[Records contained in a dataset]
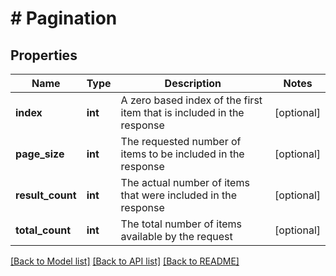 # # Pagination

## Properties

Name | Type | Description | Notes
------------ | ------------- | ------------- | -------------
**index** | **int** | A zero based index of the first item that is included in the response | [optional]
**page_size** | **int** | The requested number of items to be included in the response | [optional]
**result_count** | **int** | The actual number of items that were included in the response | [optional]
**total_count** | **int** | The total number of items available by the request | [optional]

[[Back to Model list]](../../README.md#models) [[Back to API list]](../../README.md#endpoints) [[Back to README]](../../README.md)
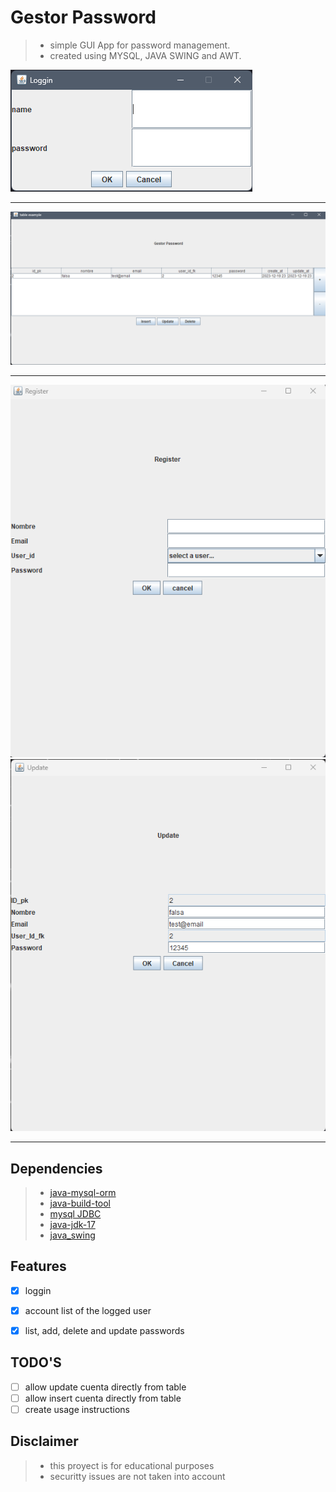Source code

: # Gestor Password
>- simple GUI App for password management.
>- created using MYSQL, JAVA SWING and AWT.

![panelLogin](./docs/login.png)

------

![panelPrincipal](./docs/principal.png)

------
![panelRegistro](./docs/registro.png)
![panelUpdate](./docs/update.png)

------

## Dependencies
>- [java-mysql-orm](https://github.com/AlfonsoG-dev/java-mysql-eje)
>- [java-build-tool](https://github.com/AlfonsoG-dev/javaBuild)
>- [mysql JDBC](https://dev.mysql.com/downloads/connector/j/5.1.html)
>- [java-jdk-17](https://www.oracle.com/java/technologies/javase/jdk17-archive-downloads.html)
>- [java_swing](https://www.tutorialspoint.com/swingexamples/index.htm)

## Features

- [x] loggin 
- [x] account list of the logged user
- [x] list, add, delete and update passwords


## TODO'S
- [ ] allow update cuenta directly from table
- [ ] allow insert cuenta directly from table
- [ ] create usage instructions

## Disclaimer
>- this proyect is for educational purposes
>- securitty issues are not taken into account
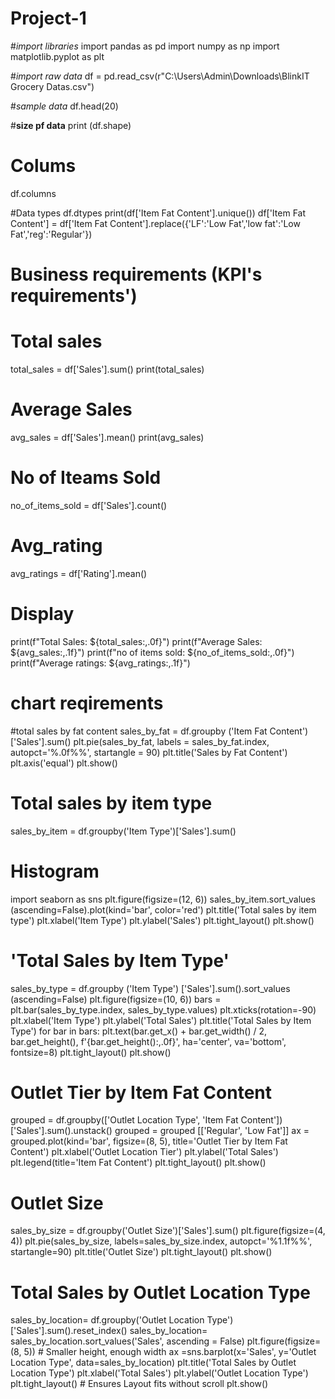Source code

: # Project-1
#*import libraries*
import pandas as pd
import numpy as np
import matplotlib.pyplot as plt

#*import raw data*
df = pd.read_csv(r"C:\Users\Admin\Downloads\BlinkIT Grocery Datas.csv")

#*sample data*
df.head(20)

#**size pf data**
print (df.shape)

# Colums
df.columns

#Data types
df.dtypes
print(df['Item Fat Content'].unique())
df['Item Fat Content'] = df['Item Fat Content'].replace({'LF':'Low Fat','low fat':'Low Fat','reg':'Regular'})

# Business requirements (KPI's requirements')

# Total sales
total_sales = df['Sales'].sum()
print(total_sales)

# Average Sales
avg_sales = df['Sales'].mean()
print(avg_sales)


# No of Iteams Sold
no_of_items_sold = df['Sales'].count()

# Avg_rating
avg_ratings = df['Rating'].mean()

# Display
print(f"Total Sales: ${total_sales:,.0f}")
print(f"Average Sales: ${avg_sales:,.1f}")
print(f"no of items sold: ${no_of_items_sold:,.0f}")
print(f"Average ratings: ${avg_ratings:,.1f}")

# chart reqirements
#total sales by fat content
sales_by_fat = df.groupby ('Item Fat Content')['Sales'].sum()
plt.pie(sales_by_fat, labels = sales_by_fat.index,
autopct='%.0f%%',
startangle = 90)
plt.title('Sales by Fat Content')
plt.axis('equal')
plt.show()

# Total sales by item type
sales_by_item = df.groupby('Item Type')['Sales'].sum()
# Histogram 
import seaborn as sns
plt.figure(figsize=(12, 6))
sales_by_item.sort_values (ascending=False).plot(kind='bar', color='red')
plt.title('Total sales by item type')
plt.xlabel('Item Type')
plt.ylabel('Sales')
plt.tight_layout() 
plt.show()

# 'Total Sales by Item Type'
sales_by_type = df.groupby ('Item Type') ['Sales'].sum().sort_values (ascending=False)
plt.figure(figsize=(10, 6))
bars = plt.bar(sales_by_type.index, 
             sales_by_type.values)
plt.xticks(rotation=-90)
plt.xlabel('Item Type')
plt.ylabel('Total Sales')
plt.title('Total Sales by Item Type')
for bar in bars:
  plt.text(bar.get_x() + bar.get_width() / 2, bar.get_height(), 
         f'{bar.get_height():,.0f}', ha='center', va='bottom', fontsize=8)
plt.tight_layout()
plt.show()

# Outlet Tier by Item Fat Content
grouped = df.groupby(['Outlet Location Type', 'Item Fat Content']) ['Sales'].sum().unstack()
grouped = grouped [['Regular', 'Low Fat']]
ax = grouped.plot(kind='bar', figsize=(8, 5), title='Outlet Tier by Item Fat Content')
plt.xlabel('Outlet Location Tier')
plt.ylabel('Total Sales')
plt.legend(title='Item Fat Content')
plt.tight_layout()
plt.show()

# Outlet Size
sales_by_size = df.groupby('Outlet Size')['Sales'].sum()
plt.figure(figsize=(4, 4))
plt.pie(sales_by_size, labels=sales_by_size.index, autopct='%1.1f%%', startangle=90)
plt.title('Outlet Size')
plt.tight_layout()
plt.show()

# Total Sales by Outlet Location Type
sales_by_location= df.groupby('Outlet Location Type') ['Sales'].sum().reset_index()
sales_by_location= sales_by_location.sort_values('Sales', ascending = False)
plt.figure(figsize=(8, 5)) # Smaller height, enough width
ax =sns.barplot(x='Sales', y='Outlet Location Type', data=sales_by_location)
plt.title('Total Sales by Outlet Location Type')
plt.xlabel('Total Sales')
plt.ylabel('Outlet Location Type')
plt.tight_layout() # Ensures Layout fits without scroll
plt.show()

> **Exercise**: Within the records above, count the lines that hold the word "kind" and give only that number.

> **Output for this task**: 2